What the task requires:
What is needed is every line of the data that includes the word "disponibles". Please copy each one.

(Dataset entries)
******************************

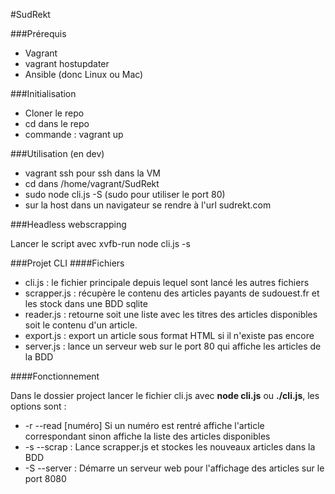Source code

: #SudRekt

###Prérequis

* Vagrant
* vagrant hostupdater
* Ansible (donc Linux ou Mac)

###Initialisation

* Cloner le repo
* cd dans le repo
* commande : vagrant up

###Utilisation (en dev)

* vagrant ssh pour ssh dans la VM
* cd dans /home/vagrant/SudRekt
* sudo node cli.js -S (sudo pour utiliser le port 80)
* sur la host dans un navigateur se rendre à l'url sudrekt.com

###Headless webscrapping

Lancer le script avec xvfb-run node cli.js -s

###Projet CLI
####Fichiers
* cli.js : le fichier principale depuis lequel sont lancé les autres fichiers
* scrapper.js : récupère le contenu des articles payants de sudouest.fr et les stock dans une BDD sqlite
* reader.js : retourne soit une liste avec les titres des articles disponibles soit le contenu d'un article.
* export.js : export un article sous format HTML si il n'existe pas encore
* server.js : lance un serveur web sur le port 80 qui affiche les articles de la BDD

####Fonctionnement

Dans le dossier project lancer le fichier cli.js avec **node cli.js** ou **./cli.js**, les options sont :
* -r --read [numéro] Si un numéro est rentré affiche l'article correspondant sinon affiche la liste des articles disponibles
* -s --scrap : Lance scrapper.js et stockes les nouveaux articles dans la BDD
* -S --server : Démarre un serveur web pour l'affichage des articles sur le port 8080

******************************

Exercise response:
* reader.js : retourne soit une liste avec les titres des articles disponibles soit le contenu d'un article.
* -r --read [numéro] Si un numéro est rentré affiche l'article correspondant sinon affiche la liste des articles disponibles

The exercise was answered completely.